Uma cidade cinzenta, de granito erguida, com as suas matinais neblinas e um rio de correntes rápidas e imprevisíveis, de históricas pontes que nos ligam em dois sentidos e onde ainda vão ziguezagueando os barcos rabelos, actualmente de interesse cultural e de lazer, mas que outrora transportavam os vinhos do Alto Douro para as caves de Vila Nova Gaia ,ainda hoje muito apreciados por portugueses e estrangeiros.
A Ribeira de todas as gentes, o Palácio de Cristal, associado a memórias da nossa infância e onde, uma vez ao ano, a Feira do Livro nos desafia com uma imensidão de livros a preços módicos.

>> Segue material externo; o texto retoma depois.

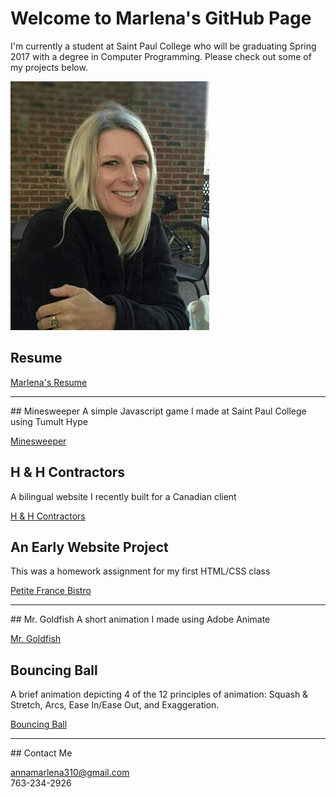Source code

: # Welcome to Marlena's GitHub Page

I'm currently a student at Saint Paul College who will be graduating Spring 2017 with a degree in Computer Programming. Please check out some of my projects below. 

<img src="headShot.jpg" id="headshot" />

## Resume

<a href="https://annamarlena.github.io/Resume.pdf">Marlena's Resume</a>
<hr>
## Minesweeper
A simple Javascript game I made at Saint Paul College using Tumult Hype

<a href="https://annamarlena.github.io/Minesweeper/">Minesweeper</a>

## H & H Contractors
A bilingual website I recently built for a Canadian client

<a href="https://annamarlena.github.io/HHContractors/">H & H Contractors</a>

## An Early Website Project
This was a homework assignment for my first HTML/CSS class 

<a href="https://annamarlena.github.io/PetiteFranceBistro">Petite France Bistro</a>
<hr>
## Mr. Goldfish
A short animation I made using Adobe Animate

<a href="https://www.youtube.com/watch?v=Ojt1-hhV8xw">Mr. Goldfish</a>

## Bouncing Ball 
A brief animation depicting 4 of the 12 principles of animation: Squash & Stretch, Arcs, Ease In/Ease Out, and Exaggeration.

<a href="https://www.youtube.com/watch?v=9efEvee4CCs">Bouncing Ball</a>
<hr>
## Contact Me

annamarlena310@gmail.com <br>
763-234-2926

A Baixa, dum comércio mais tradicional, o Mercado do Bolhão ,um cenário multicolor, na sua versão contemporânea, os museus, as múltiplas igrejas e capelas, as escadinhas ,os cantos e os recantos.
Ao longo da margem do rio, os pescadores perfilam-se e aguardam, pacientemente, que o peixe morda o isco, com uma sabedoria que só a eles pertence.
Os jardins mais emblemáticos, a que cada vez mais se subtraem as flores, a Torre dos Clérigos que com os seus estreitíssimos degraus nos surpreende, lá no alto, com uma paisagem deslumbrante! A Avenida dos Aliados,uma sala de estar colectiva,onde a música nunca nos falha.
Uma comunidade que sabe receber, de uma hospitalidade genuína, e agradar com os seus sabores mediterrânicos de excelentes produtos.
Uma cidade de rio e mar, em que as praias não conhecem classes sociais ou raças.
Mas também uma cidade de cobertores e cartões, o aconchego de muitos nas noites frias de Inverno, onde a habitação já não é um direito, mas um luxo e a “enchente” de turistas começa a impactar-nos; onde o lixo abunda em certos locais e o fornecimento de energia eléctrica não é, de modo algum, o desejável.
Uma cidade de corre-corre, em que alguns se levantam de madrugada para assegurar serviços, enquanto outros se entretêm em jogos de poder.
Na verdade, poderia ser qualquer outra cidade, mesmo até noutro continente, mas foi o Porto que me foi “destinado” e com o qual mantenho raízes profundas e diálogos permanentes.